Every chipmaker has an emerging silicon photonics story but as happens only rarely, it could be a small startup that will push them to productize faster.
Lightmatter, with its “Passage” wafer-scale photonic interconnect, might be the key to letting large numbers of accelerators communicate quickly and efficiently, leading to far denser systems for workloads like AI training, in addition to providing a more dense and power efficient platform. The company has more than just an interconnect—the newly-released Envise AI accelerator chip bundles up the company’s work in photonics and silicon design with the software tools to back it up.
And what should certainly get the attention of the major early players in rolling out silicon photonics products is that all of Lightmatter’s work in the interconnect, traditional semiconductors, and AI software is being sampled as a full plug and play system.
If you were to glance at the 4U blade silicon photonics startup, Lightmatter, is letting some key early customers evaluate now, there would be nothing to set it apart—at least on first glance.
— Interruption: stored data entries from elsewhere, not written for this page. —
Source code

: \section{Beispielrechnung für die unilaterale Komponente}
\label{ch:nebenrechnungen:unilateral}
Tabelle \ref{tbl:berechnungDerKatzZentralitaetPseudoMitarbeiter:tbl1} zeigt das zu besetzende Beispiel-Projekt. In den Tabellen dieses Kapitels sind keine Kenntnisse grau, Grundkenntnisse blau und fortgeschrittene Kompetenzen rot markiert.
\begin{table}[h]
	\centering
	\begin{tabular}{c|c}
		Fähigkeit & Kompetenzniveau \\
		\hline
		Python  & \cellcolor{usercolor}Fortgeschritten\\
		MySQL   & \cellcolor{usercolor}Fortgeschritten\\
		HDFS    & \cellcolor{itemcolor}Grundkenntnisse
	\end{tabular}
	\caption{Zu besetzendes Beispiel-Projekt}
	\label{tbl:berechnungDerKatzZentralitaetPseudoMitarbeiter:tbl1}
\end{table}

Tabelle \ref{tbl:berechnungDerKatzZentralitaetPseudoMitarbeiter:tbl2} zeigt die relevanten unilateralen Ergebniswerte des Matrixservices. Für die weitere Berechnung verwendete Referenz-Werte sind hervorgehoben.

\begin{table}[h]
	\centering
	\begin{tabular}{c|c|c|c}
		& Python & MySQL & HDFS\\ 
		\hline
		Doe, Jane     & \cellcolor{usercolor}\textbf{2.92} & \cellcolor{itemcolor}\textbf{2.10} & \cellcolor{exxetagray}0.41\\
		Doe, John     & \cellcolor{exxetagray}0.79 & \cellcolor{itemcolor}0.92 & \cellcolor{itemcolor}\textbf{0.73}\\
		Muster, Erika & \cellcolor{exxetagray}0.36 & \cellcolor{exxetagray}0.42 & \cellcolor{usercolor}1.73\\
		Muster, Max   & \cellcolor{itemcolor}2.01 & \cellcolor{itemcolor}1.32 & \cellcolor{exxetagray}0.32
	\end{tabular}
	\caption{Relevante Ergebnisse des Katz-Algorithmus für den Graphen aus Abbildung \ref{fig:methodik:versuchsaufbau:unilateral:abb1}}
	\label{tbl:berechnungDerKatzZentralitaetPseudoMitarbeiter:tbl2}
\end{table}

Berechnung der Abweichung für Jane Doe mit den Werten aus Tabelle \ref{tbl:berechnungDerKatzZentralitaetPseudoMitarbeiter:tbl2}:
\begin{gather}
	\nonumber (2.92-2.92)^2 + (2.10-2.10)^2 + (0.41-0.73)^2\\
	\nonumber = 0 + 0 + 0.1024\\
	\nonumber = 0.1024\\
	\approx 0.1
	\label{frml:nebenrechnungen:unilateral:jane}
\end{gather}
But inside is one of the first commercial efforts from a small company to push compute density and power efficiency to AI market where it is most needed.
Each of the company’s new blades has 16 of its Envise photonic computing chips, which they are pushing as a general purpose machine learning accelerator, complete with the Idiom software stack with compiler toolchain, debugger, profiler, and other features to present that desired “plug and play” capability for models built in PyTorch or TensorFlow, among others.
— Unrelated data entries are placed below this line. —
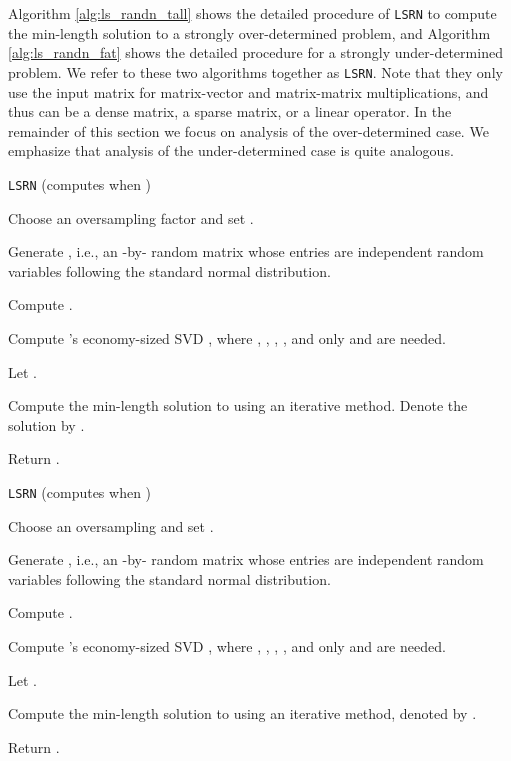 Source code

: \documentclass{siamltex}
\begin{document}
Algorithm \ref{alg:ls_randn_tall} shows the detailed procedure of \texttt{LSRN}
to compute the min-length solution to a strongly over-determined problem, and
Algorithm \ref{alg:ls_randn_fat} shows the detailed procedure for a strongly
under-determined problem.  We refer to these two algorithms together as
\texttt{LSRN}.  Note that they only use the input matrix  for matrix-vector
and matrix-matrix multiplications, and thus  can be a dense matrix, a sparse
matrix, or a linear operator.  In the remainder of this section we focus on
analysis of the over-determined case. We emphasize that analysis of the
under-determined case is quite analogous.

\begin{algorithm}
  \caption{\texttt{LSRN} (computes  when )}
  \label{alg:ls_randn_tall}
  \begin{algorithmic}[1]
    \STATE Choose an oversampling factor  and set .

    \STATE Generate , i.e., an -by- random matrix
    whose entries are independent random variables following the standard normal
    distribution.

    \STATE Compute .

    \STATE Compute 's economy-sized SVD , where , , , , and only  and  are
    needed.
    
    \STATE Let .
  
    \STATE Compute the min-length solution to  using
    an iterative method. Denote the solution by .

    \STATE Return .
  \end{algorithmic}
\end{algorithm}

\begin{algorithm}
  \caption{\texttt{LSRN} (computes  when )}
  \label{alg:ls_randn_fat}
  \begin{algorithmic}[1]
    \STATE Choose an oversampling  and set .

    \STATE Generate , i.e., an -by- random matrix
    whose entries are independent random variables following the standard normal
    distribution.

    \STATE Compute .

    \STATE Compute 's economy-sized SVD , where , , , , and only  and  are
    needed.
    
    \STATE Let .
  
    \STATE Compute the min-length solution to 
    using an iterative method, denoted by .

    \STATE Return .
  \end{algorithmic}
\end{algorithm}
\end{document}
As shown, each of the blades has 3TB NVMe SSD with 2 AMD Epyc 7002 host processors. This choice was more about timing, Harris says, with Ice Lake delays pushing the decision.
As the company’s founder and CEO, Nick Harris, tells us, the real advantages are in compute density and power consumption. Each blade consumes 3kW (compared to an equivalent based on Nvidia’s A100 at 6.5kW). He also says that each of the Envise chips is faster than the A100 on a wide set of benchmarks, although we have yet to see more info on that based on MLperf or other metrics to date, only their own internals.
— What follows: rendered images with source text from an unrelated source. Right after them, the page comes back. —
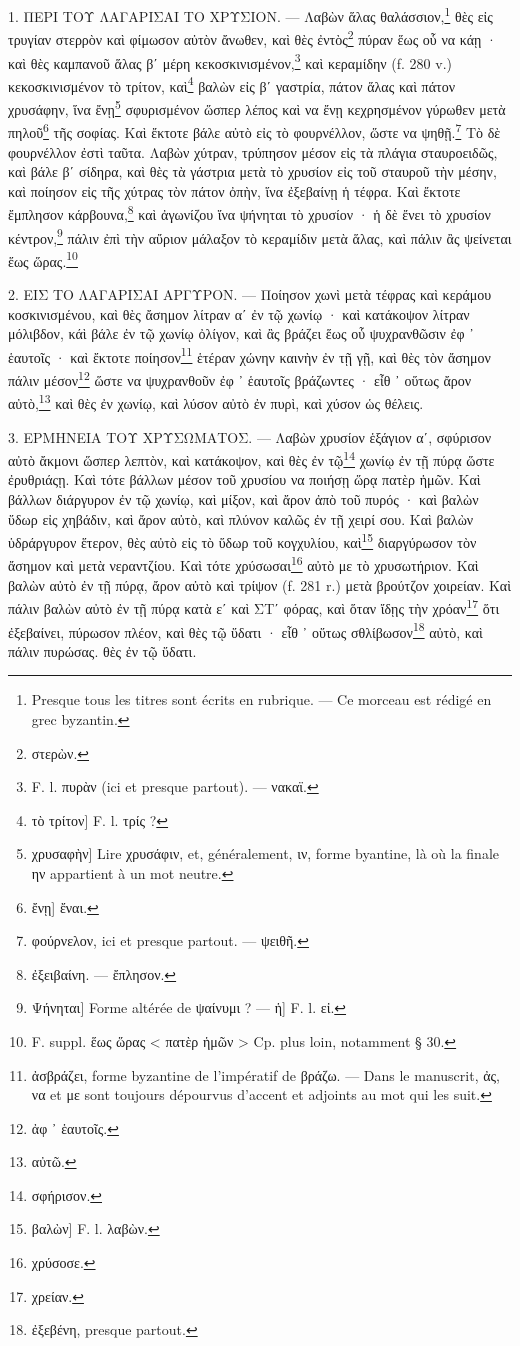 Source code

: \documentclass[a4paper, 11pt, oneside, polutonikogreek, french]{article}
\begin{document}
\bigskip

1. ΠΕΡΙ ΤΟΥ ΛΑΓΑΡΙΣΑΙ ΤΟ ΧΡΥΣΙΟΝ. --- Λαβὼν ἅλας θαλάσσιον,\footnote{Presque tous les titres sont écrits en rubrique. --- Ce morceau est rédigé en grec byzantin.} θὲς εἰς τρυγίαν στερρὸν καὶ φίμωσον αὐτὸν ἄνωθεν, καὶ θὲς ἐντὸς\footnote{στερὼν.} πύραν ἕως οὗ να κάῃ · καὶ θὲς καμπανοῦ ἅλας βʹ μέρη κεκοσκινισμένον,\footnote{F. l. πυρὰν (ici et presque partout). --- νακαϊ.} καὶ κεραμίδην (f. 280 v.) κεκοσκινισμένον τὸ τρίτον, καὶ\footnote{τὸ τρίτον] F. l. τρίς ?} βαλὼν εἰς βʹ γαστρία, πάτον ἅλας καὶ πάτον χρυσάφην, ἵνα ἔνῃ\footnote{χρυσαφὴν] Lire χρυσάφιν, et, généralement, ιν, forme byantine, là où la finale ην appartient à un mot neutre.} σφυρισμένον ὥσπερ λέπος καὶ να ἔνῃ κεχρησμένον γύρωθεν μετὰ πηλοῦ\footnote{ἔνῃ] ἔναι.} τῆς σοφίας. Καὶ ἔκτοτε βάλε αὐτὸ εἰς τὸ φουρνέλλον, ὥστε να ψηθῇ.\footnote{φούρνελον, ici et presque partout. --- ψειθῆ.} Τὸ δὲ φουρνέλλον ἐστὶ ταῦτα. Λαβὼν χύτραν, τρύπησον μέσον εἰς τὰ πλάγια σταυροειδῶς, καὶ βάλε βʹ σίδηρα, καὶ θὲς τὰ γάστρια μετὰ τὸ χρυσίον εἰς τοῦ σταυροῦ τὴν μέσην, καὶ ποίησον εἰς τῆς χύτρας τὸν πάτον ὀπὴν, ἵνα ἐξεβαίνῃ ἡ τέφρα. Καὶ ἔκτοτε ἔμπλησον κάρβουνα,\footnote{ἐξειβαίνη. --- ἔπλησον.} καὶ ἀγωνίζου ἵνα ψήνηται τὸ χρυσίον · ἡ δὲ ἔνει τὸ χρυσίον κέντρον,\footnote{Ψήνηται] Forme altérée de ψαίνυμι ? --- ἡ] F. l. εἰ.} πάλιν ἐπὶ τὴν αὔριον μάλαξον τὸ κεραμίδιν μετὰ ἅλας, καὶ πάλιν ἂς ψείνεται ἕως ὥρας.\footnote{F. suppl. ἕως ὥρας < πατὲρ ἡμῶν > Cp. plus loin, notamment § 30.}

2. ΕΙΣ ΤΟ ΛΑΓΑΡΙΣΑΙ ΑΡΓΥΡΟΝ. --- Ποίησον χωνὶ μετὰ τέφρας καὶ κεράμου κοσκινισμένου, καὶ θὲς ἄσημον λίτραν αʹ ἐν τῷ χωνίῳ · καὶ κατάκοψον λίτραν μόλιβδον, κάὶ βάλε ἐν τῷ χωνίῳ ὀλίγον, καὶ ἂς βράζει ἕως οὗ ψυχρανθῶσιν ἐφ ᾽ ἑαυτοῖς · καὶ ἔκτοτε ποίησον\footnote{ἀσβράζει, forme byzantine de l'impératif de βράζω. --- Dans le manuscrit, ἀς, να et με sont toujours dépourvus d'accent et adjoints au mot qui les suit.} ἑτέραν χώνην καινὴν ἐν τῇ γῇ, καὶ θὲς τὸν ἄσημον πάλιν μέσον\footnote{ἀφ ᾽ ἑαυτοῖς.} ὥστε να ψυχρανθοῦν ἐφ ᾽ ἑαυτοῖς βράζωντες · εἶθ ᾽ οὕτως ἄρον αὐτὸ,\footnote{αὐτῶ.} καὶ θὲς ἐν χωνίῳ, καὶ λύσον αὐτὸ ἐν πυρὶ, καὶ χύσον ὡς θέλεις.

3. ΕΡΜΗΝΕΙΑ ΤΟΥ ΧΡΥΣΩΜΑΤΟΣ. --- Λαβὼν χρυσίον ἑξάγιον αʹ, σφύρισον αὐτὸ ἄκμονι ὥσπερ λεπτὸν, καὶ κατάκοψον, καὶ θὲς ἐν τῷ\footnote{σφήρισον.} χωνίῳ ἐν τῇ πύρᾳ ὥστε ἐρυθριάςῃ. Καὶ τότε βάλλων μέσον τοῦ χρυσίου να ποιήσῃ ὥρᾳ πατὲρ ἡμῶν. Καὶ βάλλων διάργυρον ἐν τῷ χωνίῳ, καὶ μίξον, καὶ ἄρον ἀπὸ τοῦ πυρός · καὶ βαλὼν ὕδωρ εἰς χηβάδιν, καὶ ἄρον αὐτὸ, καὶ πλύνον καλῶς ἐν τῇ χειρί σου. Καὶ βαλὼν ὑδράργυρον ἕτερον, θὲς αὐτὸ εἰς τὸ ὕδωρ τοῦ κογχυλίου, καὶ\footnote{βαλὼν] F. l. λαβὼν.} διαργύρωσον τὸν ἄσημον καὶ μετὰ νεραντζίου. Καὶ τότε χρύσωσαι\footnote{χρύσοσε.} αὐτὸ με τὸ χρυσωτήριον. Καὶ βαλὼν αὐτὸ ἐν τῇ πύρᾳ, ἄρον αὐτὸ καὶ τρίψον (f. 281 r.) μετὰ βρούτζον χοιρείαν. Καὶ πάλιν βαλὼν αὐτὸ ἐν τῇ πύρᾳ κατὰ εʹ καὶ ΣΤʹ φόρας, καὶ ὅταν ἴδῃς τὴν χρόαν\footnote{χρείαν.} ὅτι ἐξεβαίνει, πύρωσον πλέον, καὶ θὲς τῷ ὕδατι · εἶθ ᾽ οὕτως σθλίβωσον\footnote{ἐξεβένη, presque partout.} αὐτὸ, καὶ πάλιν πυρώσας. θὲς ἐν τῷ ὕδατι.
\end{document}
The Envise chip itself is not remarkable in terms of the core compute elements, it’s the pairing of photonics and traditional semiconductor technology into a single module that makes it interesting. The hardware supports common activations, convolution acceleration for common filter sizes, support for Int-8, Int-16, and bfloat16, and dynamic scaling for dialing precision.
Each of the Envise chips has 500MB for sizable handling of on-chip activation and weights, offload is handled by 256 RISC cores per processor for general offload handling, and the 400Gbps Lightmatter interconnect fabric on each chip is designed for large-model scale-out.
They’ve worked in other features, including virtualization so multiple users can occupy the Envise chips and it has scale-out capabilities, including the ability to add a top of rack switch and ample optical I/O for the 2-chip Envise cards. “That’s 6.4 terabits/sec bandwidth so you can build very high speed meshes and other configs for high performance scale-out ML,” Harris explains.
“We can provide more compute per rack, not leaving any rack space empty and that’s really important because it saves area in dc and power and driving compute density. The other thing is just that our chips are faster, we really want to power the growth in AI–if you want to continue powering that you need a new compute technology and that’s what photonic compute is about. Delivering something that is faster, takes less energy so the environmental impact of scaling AI isn’t so detrimental,” Harris says.